Our Security Correspondent Gordon Corera heard his version of events.
TONY BLAIR:
He has existing and active military plans for the use of chemical and biological weapons and that he is actively trying to acquire nuclear weapons capability.
PRESIDENT GEORGE W BUSH:
We cannot wait for the final proof, the smoking gun, it could come in the form of a mushroom cloud.
GORDON CORERA:
A face in the crowd on a busy Paris street. But this man holds the key to what happened inside Iraq's nuclear weapons programme.
DR JAFFAR DHIA JAFFAR:
There was no capability, there was no chemical or biological or any weapons of mass destruction.
GORDON CORERA:
Born in Iraq, but educated in Britain, Dr Jaffar Dhia Jaffar proved to be a brilliant nuclear scientist. He quickly moved into the higher echelons of the Iraqi government, working on its nascent nuclear energy programme. In 1980 his rise was temporarily halted when he was jailed for defending a colleague, whom Saddam had imprisoned. But in June 1981, when Israeli warplanes launched a surprise raid and destroyed Iraq's Osiris nuclear reactor, the man Saddam turned to, to rebuild the Iraqi programme was Dr Jaffar.
DR DAVID KAY
FORMER HEAD OF THE IRAQ SURVEY GROUP:
He was in many ways appropriately described as the father of Iraq nuclear programme. That is after the Israeli attack on the Osirak reactor in '81 when the Iraqis had to reconfigure their programme, it was Jaffar that came up with the means of enriching uranium, which they used as their primary means to get the programme started. He's very credible. He was well regarded by Saddam and his sons. So I view him a major figure.
GORDON CORERA:
We've been looking for Dr Jaffar since he left Iraq, just two days before the fall of Baghdad to coalition forces. He was granted a visa to enter Britain last November, but it was subsequently withdrawn. He is allowed into France. So we arranged to meet him here in Paris. So at what point did President Saddam Hussein ask you specifically to build a nuclear bomb for him?
DR JAFFAR DHIA JAFFAR
FORMER HEAD OF IRAQI NUCLEAR PROGRAMME:
In September of 1981, the day I came out of my incarceration I went to see him. At that time, the programme that we decided later was not to build the bomb, to develop an enrichment process.
GORDON CORERA:
But that could clearly be used as material for a bomb?
DR JAFFAR:
That eventually if it had succeeded could have been used to build a bomb.
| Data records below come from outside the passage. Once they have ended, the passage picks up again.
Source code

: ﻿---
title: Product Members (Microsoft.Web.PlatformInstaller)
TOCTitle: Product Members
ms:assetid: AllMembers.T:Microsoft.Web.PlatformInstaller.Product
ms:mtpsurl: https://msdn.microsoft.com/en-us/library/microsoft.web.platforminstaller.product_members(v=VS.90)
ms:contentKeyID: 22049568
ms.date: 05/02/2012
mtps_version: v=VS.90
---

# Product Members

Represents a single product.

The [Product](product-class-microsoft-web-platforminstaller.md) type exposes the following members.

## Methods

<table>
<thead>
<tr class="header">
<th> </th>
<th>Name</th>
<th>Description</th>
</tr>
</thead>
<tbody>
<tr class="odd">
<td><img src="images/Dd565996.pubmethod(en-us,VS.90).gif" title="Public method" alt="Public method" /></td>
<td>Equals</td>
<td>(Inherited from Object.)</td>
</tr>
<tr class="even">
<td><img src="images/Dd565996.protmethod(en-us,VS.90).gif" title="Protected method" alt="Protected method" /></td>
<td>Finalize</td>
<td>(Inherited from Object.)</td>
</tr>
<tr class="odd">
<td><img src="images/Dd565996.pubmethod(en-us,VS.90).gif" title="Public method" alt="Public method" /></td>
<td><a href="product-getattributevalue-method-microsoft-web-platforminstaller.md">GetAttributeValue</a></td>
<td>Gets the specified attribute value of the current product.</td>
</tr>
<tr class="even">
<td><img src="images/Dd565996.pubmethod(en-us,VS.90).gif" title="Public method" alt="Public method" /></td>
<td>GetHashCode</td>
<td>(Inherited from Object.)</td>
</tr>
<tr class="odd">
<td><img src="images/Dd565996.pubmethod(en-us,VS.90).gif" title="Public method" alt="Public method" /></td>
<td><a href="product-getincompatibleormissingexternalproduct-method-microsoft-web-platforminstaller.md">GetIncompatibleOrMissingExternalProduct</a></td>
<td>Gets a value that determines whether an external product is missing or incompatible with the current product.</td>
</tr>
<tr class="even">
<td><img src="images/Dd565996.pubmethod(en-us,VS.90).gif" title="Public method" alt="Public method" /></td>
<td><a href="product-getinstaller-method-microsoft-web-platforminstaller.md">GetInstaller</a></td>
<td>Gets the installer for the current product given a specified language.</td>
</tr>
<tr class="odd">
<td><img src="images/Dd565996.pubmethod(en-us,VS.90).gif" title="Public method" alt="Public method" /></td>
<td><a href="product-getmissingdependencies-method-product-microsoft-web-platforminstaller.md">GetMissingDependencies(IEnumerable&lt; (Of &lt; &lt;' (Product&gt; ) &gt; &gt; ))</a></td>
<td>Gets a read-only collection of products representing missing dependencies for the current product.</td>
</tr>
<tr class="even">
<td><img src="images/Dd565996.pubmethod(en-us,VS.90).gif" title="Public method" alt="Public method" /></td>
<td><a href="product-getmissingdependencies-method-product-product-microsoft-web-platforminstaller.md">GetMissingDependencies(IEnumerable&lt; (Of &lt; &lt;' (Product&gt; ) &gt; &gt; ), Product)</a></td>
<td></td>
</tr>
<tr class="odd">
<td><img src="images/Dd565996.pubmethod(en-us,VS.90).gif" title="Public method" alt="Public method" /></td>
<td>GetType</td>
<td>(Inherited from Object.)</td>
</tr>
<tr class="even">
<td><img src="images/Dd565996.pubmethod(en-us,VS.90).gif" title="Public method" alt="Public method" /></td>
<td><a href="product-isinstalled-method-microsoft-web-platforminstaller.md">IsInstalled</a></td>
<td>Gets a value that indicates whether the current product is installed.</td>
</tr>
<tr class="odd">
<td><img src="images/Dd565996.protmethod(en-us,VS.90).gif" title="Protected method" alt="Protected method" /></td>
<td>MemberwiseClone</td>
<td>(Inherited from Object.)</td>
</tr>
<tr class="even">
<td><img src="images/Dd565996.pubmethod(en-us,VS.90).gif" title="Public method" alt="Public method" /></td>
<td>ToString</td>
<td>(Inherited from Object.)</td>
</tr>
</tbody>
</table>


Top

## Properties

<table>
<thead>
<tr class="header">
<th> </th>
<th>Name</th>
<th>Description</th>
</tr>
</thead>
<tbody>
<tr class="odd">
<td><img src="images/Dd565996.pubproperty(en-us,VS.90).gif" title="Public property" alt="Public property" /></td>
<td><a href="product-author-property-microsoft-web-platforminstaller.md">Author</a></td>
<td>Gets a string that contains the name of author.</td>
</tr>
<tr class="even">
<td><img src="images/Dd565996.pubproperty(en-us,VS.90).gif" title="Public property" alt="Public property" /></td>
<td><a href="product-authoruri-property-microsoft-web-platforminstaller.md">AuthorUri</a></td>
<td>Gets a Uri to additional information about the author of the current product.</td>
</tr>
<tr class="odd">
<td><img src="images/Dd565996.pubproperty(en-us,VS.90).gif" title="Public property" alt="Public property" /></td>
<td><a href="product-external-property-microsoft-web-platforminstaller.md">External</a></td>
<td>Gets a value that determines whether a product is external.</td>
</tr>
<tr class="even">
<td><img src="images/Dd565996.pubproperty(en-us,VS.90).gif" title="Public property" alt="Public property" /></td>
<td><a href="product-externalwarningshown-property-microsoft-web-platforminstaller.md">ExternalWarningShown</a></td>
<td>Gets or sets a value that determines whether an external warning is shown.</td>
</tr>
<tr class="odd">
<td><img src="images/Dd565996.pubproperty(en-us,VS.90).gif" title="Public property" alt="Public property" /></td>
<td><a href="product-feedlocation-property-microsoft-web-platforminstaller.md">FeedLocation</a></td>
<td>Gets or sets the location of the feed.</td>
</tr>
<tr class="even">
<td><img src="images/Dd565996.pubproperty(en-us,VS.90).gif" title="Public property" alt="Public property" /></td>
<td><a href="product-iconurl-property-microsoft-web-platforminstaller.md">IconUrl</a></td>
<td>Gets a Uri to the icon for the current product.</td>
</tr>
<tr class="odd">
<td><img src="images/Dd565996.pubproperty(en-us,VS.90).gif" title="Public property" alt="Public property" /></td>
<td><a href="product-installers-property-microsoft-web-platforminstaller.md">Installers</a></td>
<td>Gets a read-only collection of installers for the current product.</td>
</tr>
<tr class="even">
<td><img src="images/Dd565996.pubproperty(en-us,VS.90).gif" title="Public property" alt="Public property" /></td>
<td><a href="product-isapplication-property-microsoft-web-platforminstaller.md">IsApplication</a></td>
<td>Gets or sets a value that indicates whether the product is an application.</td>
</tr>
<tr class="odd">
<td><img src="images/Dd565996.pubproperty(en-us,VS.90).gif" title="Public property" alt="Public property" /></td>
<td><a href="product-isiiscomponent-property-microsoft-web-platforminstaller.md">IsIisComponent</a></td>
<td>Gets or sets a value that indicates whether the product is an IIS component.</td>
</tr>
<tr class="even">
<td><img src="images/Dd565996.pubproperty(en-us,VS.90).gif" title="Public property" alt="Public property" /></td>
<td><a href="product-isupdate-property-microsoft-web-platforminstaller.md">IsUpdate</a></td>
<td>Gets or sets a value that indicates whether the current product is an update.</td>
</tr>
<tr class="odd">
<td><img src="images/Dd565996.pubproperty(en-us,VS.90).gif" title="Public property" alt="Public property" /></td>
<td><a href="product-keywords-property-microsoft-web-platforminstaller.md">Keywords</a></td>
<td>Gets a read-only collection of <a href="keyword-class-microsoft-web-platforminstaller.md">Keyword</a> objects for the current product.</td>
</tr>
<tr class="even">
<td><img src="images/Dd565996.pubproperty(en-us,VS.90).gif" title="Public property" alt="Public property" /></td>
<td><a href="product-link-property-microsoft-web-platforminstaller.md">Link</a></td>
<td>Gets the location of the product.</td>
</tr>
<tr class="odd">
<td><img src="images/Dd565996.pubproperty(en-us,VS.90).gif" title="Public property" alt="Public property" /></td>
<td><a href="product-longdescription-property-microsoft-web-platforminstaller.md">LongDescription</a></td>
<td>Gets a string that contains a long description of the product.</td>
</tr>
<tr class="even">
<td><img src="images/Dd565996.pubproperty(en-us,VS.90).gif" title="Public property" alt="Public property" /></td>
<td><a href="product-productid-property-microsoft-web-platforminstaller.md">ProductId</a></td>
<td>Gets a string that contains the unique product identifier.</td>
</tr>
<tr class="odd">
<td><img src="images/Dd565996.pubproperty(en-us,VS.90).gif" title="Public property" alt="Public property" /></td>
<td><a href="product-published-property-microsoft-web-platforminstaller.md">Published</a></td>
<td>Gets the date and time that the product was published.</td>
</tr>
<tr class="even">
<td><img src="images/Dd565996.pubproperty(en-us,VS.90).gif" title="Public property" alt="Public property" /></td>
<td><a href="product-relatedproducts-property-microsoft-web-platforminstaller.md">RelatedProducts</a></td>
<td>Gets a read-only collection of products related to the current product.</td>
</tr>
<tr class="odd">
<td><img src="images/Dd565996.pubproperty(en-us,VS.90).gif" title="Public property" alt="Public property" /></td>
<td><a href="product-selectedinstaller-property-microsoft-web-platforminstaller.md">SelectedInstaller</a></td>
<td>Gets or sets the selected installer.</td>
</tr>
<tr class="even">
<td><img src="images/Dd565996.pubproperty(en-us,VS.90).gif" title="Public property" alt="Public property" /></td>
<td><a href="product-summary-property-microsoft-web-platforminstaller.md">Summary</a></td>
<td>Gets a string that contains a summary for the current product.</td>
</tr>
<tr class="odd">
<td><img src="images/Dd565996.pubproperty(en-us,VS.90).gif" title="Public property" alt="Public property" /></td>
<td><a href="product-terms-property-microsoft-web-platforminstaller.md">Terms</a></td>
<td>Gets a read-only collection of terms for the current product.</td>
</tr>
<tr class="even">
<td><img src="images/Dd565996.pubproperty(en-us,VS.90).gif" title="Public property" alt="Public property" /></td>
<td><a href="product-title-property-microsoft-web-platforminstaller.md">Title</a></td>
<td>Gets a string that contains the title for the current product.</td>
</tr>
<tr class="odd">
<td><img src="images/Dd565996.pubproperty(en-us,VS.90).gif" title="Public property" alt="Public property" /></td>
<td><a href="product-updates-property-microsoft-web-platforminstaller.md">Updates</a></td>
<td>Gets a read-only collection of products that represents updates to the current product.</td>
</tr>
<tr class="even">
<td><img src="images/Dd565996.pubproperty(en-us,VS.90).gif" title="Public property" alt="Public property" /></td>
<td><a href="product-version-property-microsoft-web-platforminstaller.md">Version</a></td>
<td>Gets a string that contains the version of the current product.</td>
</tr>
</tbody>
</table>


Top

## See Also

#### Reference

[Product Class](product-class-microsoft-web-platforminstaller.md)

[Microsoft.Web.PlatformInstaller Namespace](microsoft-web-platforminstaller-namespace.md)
We went specifically we adopted a programme to build a bomb in late '87.
GORDON CORERA:
What did he say to you?
DR JAFFAR:
He... He told me we must develop a deterrent because if we had had a nuclear weapon, Israel wouldn't have bombed the Osiris reactor.
GORDON CORERA:
How close did you get to building a nuclear bomb before that first Gulf war in 1990?
DR JAFFAR:
I cannot say really how close because until you get there you don't know how close you are. It's difficult to estimate, but perhaps a few years.
GORDON CORERA:
After the 1991 Gulf War, UN inspectors like David Kay swarmed over the nuclear programme and found it far more advanced than they had expected. But according to Jaffar, for Saddam the new reality of intrusive inspections was just too much.
DR JAFFAR:
Facilities of the programme were damaged during the war. And Iraq did not have, would not have had the resources under sanctions to continue with the programme. And Saddam took a decision in July of 1991 to abandon the programme and destroy what remained of its equipment. He had orders to hand over the equipment to the Republican Guards, the Special Republican Guards. They had orders to destroy the equipment that we handed over to them.
GORDON CORERA:
So everything was destroyed?
DR JAFFAR:
Yes.
GORDON CORERA:
Everything?
DR JAFFAR:
Everything was destroyed, the programme couldn't be restarted at the time. And never restarted.
GORDON CORERA:
Never restarted at any points in the 1990s?
DR JAFFAR:
At any point.
GORDON CORERA:
There was never a request to do more research?
DR JAFFAR:
No, never a request for more research up to March 2003, up to the invasion.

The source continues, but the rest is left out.